Listed records ::

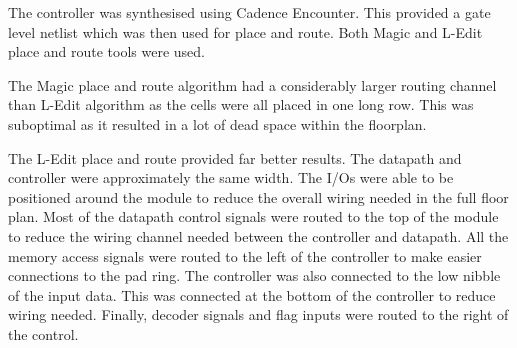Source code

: The controller was synthesised using Cadence Encounter. 
This provided a gate level netlist which was then used for place and route.
Both Magic and L-Edit place and route tools were used. 

The Magic place and route algorithm had a considerably larger routing channel than L-Edit algorithm as the cells were all placed in one long row. 
This was suboptimal as it resulted in a lot of dead space within the floorplan.

The L-Edit place and route provided far better results. 
The datapath and controller were approximately the same width. 
The I/Os were able to be positioned around the module to reduce the overall wiring needed in the full floor plan. 
Most of the datapath control signals were routed to the top of the module to reduce the wiring channel needed between the controller and datapath.
All the memory access signals were routed to the left of the controller to make easier connections to the pad ring. 
The controller was also connected to the low nibble of the input data. 
This was connected at the bottom of the controller to reduce wiring needed. 
Finally, decoder signals and flag inputs were routed to the right of the control. 


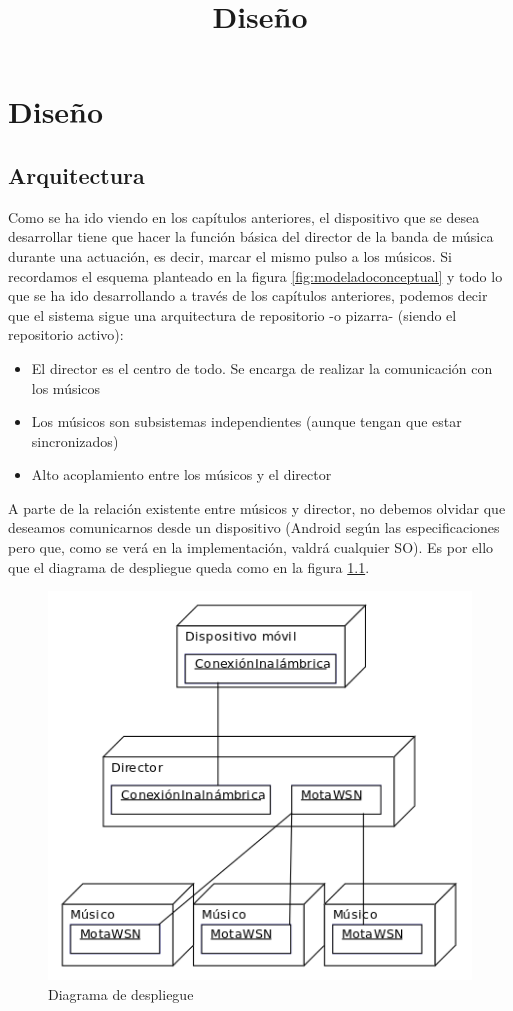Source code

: \chapter{Diseño}
\title{Diseño}
\label{cap:Diseno}

\section{Arquitectura}
Como se ha ido viendo en los capítulos anteriores, el dispositivo que se desea desarrollar
tiene que hacer la función básica del director de la banda de música durante una actuación,
es decir, marcar el mismo pulso a los músicos.
Si recordamos el esquema planteado en la figura \ref{fig:modeladoconceptual} y todo lo
que se ha ido desarrollando a través de los capítulos anteriores, podemos decir
que el sistema sigue una arquitectura de repositorio -o pizarra- (siendo el repositorio activo):

\begin{itemize}
  \item El director es el centro de todo. Se encarga de realizar la comunicación con los músicos
  \item Los músicos son subsistemas independientes (aunque tengan que estar sincronizados)
  \item Alto acoplamiento entre los músicos y el director
\end{itemize}

A parte de la relación existente entre músicos y director, no debemos olvidar que
deseamos comunicarnos desde un dispositivo (Android según las especificaciones pero que,
como se verá en la implementación, valdrá cualquier SO). Es por ello que el diagrama
de despliegue queda como en la figura \ref{fig:diagramadespliegue}.


\begin{figure}[htb]
\centering
\includegraphics[width=1\textwidth]{./imagenes/diagramadespliegue}
\caption{Diagrama de despliegue} \label{fig:diagramadespliegue}
\end{figure}

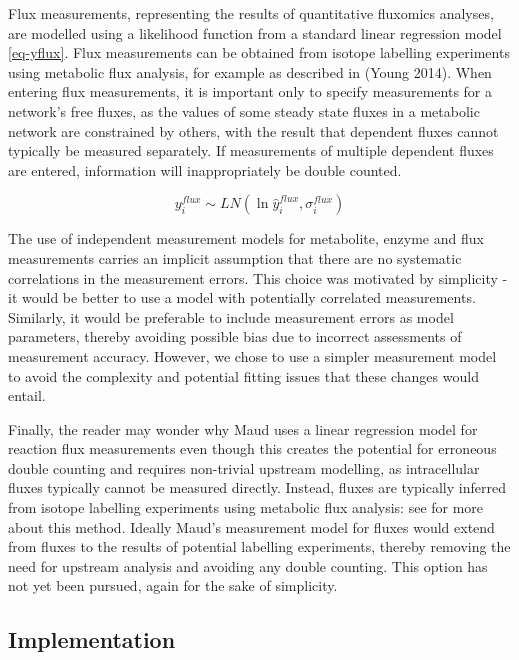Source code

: \documentclass[journal=asbcd6,manuscript=article,layout=traditional]{achemso}
\begin{document}
Flux measurements, representing the results of quantitative fluxomics
analyses, are modelled using a likelihood function from a standard
linear regression model \eqref{eq-yflux}. Flux measurements can be
obtained from isotope labelling experiments using metabolic flux
analysis, for example as described in (Young 2014). When entering flux
measurements, it is important only to specify measurements for a
network's free fluxes, as the values of some steady state fluxes in a
metabolic network are constrained by others, with the result that
dependent fluxes cannot typically be measured separately. If
measurements of multiple dependent fluxes are entered, information will
inappropriately be double counted.

\begin{equation}
y_i^{flux} \sim LN(\ln{\hat{y}_i^{flux}}, \sigma_i^{flux})\label{eq-yflux}
\end{equation}

The use of independent measurement models for metabolite, enzyme and
flux measurements carries an implicit assumption that there are no
systematic correlations in the measurement errors. This choice was
motivated by simplicity - it would be better to use a model with
potentially correlated measurements. Similarly, it would be preferable
to include measurement errors as model parameters, thereby avoiding
possible bias due to incorrect assessments of measurement accuracy.
However, we chose to use a simpler measurement model to avoid the
complexity and potential fitting issues that these changes would entail.

Finally, the reader may wonder why Maud uses a linear regression model
for reaction flux measurements even though this creates the potential
for erroneous double counting and requires non-trivial upstream
modelling, as intracellular fluxes typically cannot be measured
directly. Instead, fluxes are typically inferred from isotope labelling
experiments using metabolic flux analysis: see
\citet{daiUnderstandingMetabolismFlux2017} for more about this method.
Ideally Maud's measurement model for fluxes would extend from fluxes to
the results of potential labelling experiments, thereby removing the
need for upstream analysis and avoiding any double counting. This option
has not yet been pursued, again for the sake of simplicity.

\hypertarget{implementation}{%
\subsection{Implementation}\label{implementation}}
\end{document}
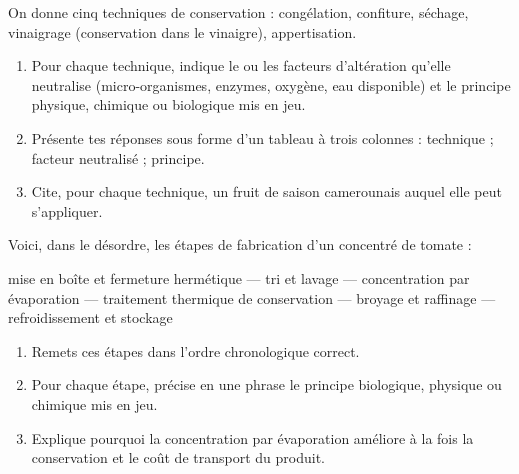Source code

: \documentclass[11pt]{article}
\newcounter{popsec}
\newcounter{popsub}
\newcommand{\courssub}[1]{%
  \stepcounter{popsub}%
  \par\vspace{9pt}\noindent{\popxbold\fontsize{11.5}{13}\selectfont\color{popink}{\color{poporange}\thepopsec.\thepopsub}\hspace{6pt}#1}\par\nopagebreak\vspace{4pt}
}
\begin{document}
\courssub{Je m'entraîne}

\begin{exercice}
On donne cinq techniques de conservation : congélation, confiture, séchage, vinaigrage (conservation dans le vinaigre), appertisation.
\begin{enumerate}
\item Pour chaque technique, indique le ou les facteurs d'altération qu'elle neutralise (micro-organismes, enzymes, oxygène, eau disponible) et le principe physique, chimique ou biologique mis en jeu.
\item Présente tes réponses sous forme d'un tableau à trois colonnes : technique ; facteur neutralisé ; principe.
\item Cite, pour chaque technique, un fruit de saison camerounais auquel elle peut s'appliquer.
\end{enumerate}
\end{exercice}

\begin{exercice}
Voici, dans le désordre, les étapes de fabrication d'un concentré de tomate :
\begin{center}
mise en boîte et fermeture hermétique — tri et lavage — concentration par évaporation — traitement thermique de conservation — broyage et raffinage — refroidissement et stockage
\end{center}
\begin{enumerate}
\item Remets ces étapes dans l'ordre chronologique correct.
\item Pour chaque étape, précise en une phrase le principe biologique, physique ou chimique mis en jeu.
\item Explique pourquoi la concentration par évaporation améliore à la fois la conservation et le coût de transport du produit.
\end{enumerate}
\end{exercice}
\end{document}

Required action ::
Repeat every line above exactly, minus the pictures.

Reply to the task ::
Source code

: The controller was synthesised using Cadence Encounter. 
This provided a gate level netlist which was then used for place and route.
Both Magic and L-Edit place and route tools were used. 

The Magic place and route algorithm had a considerably larger routing channel than L-Edit algorithm as the cells were all placed in one long row. 
This was suboptimal as it resulted in a lot of dead space within the floorplan.

The L-Edit place and route provided far better results. 
The datapath and controller were approximately the same width. 
The I/Os were able to be positioned around the module to reduce the overall wiring needed in the full floor plan. 
Most of the datapath control signals were routed to the top of the module to reduce the wiring channel needed between the controller and datapath.
All the memory access signals were routed to the left of the controller to make easier connections to the pad ring. 
The controller was also connected to the low nibble of the input data. 
This was connected at the bottom of the controller to reduce wiring needed. 
Finally, decoder signals and flag inputs were routed to the right of the control. 


Source code

: \chapter{Diseño}
\title{Diseño}
\label{cap:Diseno}

\section{Arquitectura}
Como se ha ido viendo en los capítulos anteriores, el dispositivo que se desea desarrollar
tiene que hacer la función básica del director de la banda de música durante una actuación,
es decir, marcar el mismo pulso a los músicos.
Si recordamos el esquema planteado en la figura \ref{fig:modeladoconceptual} y todo lo
que se ha ido desarrollando a través de los capítulos anteriores, podemos decir
que el sistema sigue una arquitectura de repositorio -o pizarra- (siendo el repositorio activo):

\begin{itemize}
  \item El director es el centro de todo. Se encarga de realizar la comunicación con los músicos
  \item Los músicos son subsistemas independientes (aunque tengan que estar sincronizados)
  \item Alto acoplamiento entre los músicos y el director
\end{itemize}

A parte de la relación existente entre músicos y director, no debemos olvidar que
deseamos comunicarnos desde un dispositivo (Android según las especificaciones pero que,
como se verá en la implementación, valdrá cualquier SO). Es por ello que el diagrama
de despliegue queda como en la figura \ref{fig:diagramadespliegue}.


\begin{figure}[htb]
\centering
\includegraphics[width=1\textwidth]{./imagenes/diagramadespliegue}
\caption{Diagrama de despliegue} \label{fig:diagramadespliegue}
\end{figure}

Source code

: \documentclass[journal=asbcd6,manuscript=article,layout=traditional]{achemso}
\begin{document}
Flux measurements, representing the results of quantitative fluxomics
analyses, are modelled using a likelihood function from a standard
linear regression model \eqref{eq-yflux}. Flux measurements can be
obtained from isotope labelling experiments using metabolic flux
analysis, for example as described in (Young 2014). When entering flux
measurements, it is important only to specify measurements for a
network's free fluxes, as the values of some steady state fluxes in a
metabolic network are constrained by others, with the result that
dependent fluxes cannot typically be measured separately. If
measurements of multiple dependent fluxes are entered, information will
inappropriately be double counted.

\begin{equation}
y_i^{flux} \sim LN(\ln{\hat{y}_i^{flux}}, \sigma_i^{flux})\label{eq-yflux}
\end{equation}

The use of independent measurement models for metabolite, enzyme and
flux measurements carries an implicit assumption that there are no
systematic correlations in the measurement errors. This choice was
motivated by simplicity - it would be better to use a model with
potentially correlated measurements. Similarly, it would be preferable
to include measurement errors as model parameters, thereby avoiding
possible bias due to incorrect assessments of measurement accuracy.
However, we chose to use a simpler measurement model to avoid the
complexity and potential fitting issues that these changes would entail.

Finally, the reader may wonder why Maud uses a linear regression model
for reaction flux measurements even though this creates the potential
for erroneous double counting and requires non-trivial upstream
modelling, as intracellular fluxes typically cannot be measured
directly. Instead, fluxes are typically inferred from isotope labelling
experiments using metabolic flux analysis: see
\citet{daiUnderstandingMetabolismFlux2017} for more about this method.
Ideally Maud's measurement model for fluxes would extend from fluxes to
the results of potential labelling experiments, thereby removing the
need for upstream analysis and avoiding any double counting. This option
has not yet been pursued, again for the sake of simplicity.

\hypertarget{implementation}{%
\subsection{Implementation}\label{implementation}}
\end{document}
Source code

: \documentclass[11pt]{article}
\newcounter{popsec}
\newcounter{popsub}
\newcommand{\courssub}[1]{%
  \stepcounter{popsub}%
  \par\vspace{9pt}\noindent{\popxbold\fontsize{11.5}{13}\selectfont\color{popink}{\color{poporange}\thepopsec.\thepopsub}\hspace{6pt}#1}\par\nopagebreak\vspace{4pt}
}
\begin{document}
\courssub{Je m'entraîne}

\begin{exercice}
On donne cinq techniques de conservation : congélation, confiture, séchage, vinaigrage (conservation dans le vinaigre), appertisation.
\begin{enumerate}
\item Pour chaque technique, indique le ou les facteurs d'altération qu'elle neutralise (micro-organismes, enzymes, oxygène, eau disponible) et le principe physique, chimique ou biologique mis en jeu.
\item Présente tes réponses sous forme d'un tableau à trois colonnes : technique ; facteur neutralisé ; principe.
\item Cite, pour chaque technique, un fruit de saison camerounais auquel elle peut s'appliquer.
\end{enumerate}
\end{exercice}

\begin{exercice}
Voici, dans le désordre, les étapes de fabrication d'un concentré de tomate :
\begin{center}
mise en boîte et fermeture hermétique — tri et lavage — concentration par évaporation — traitement thermique de conservation — broyage et raffinage — refroidissement et stockage
\end{center}
\begin{enumerate}
\item Remets ces étapes dans l'ordre chronologique correct.
\item Pour chaque étape, précise en une phrase le principe biologique, physique ou chimique mis en jeu.
\item Explique pourquoi la concentration par évaporation améliore à la fois la conservation et le coût de transport du produit.
\end{enumerate}
\end{exercice}
\end{document}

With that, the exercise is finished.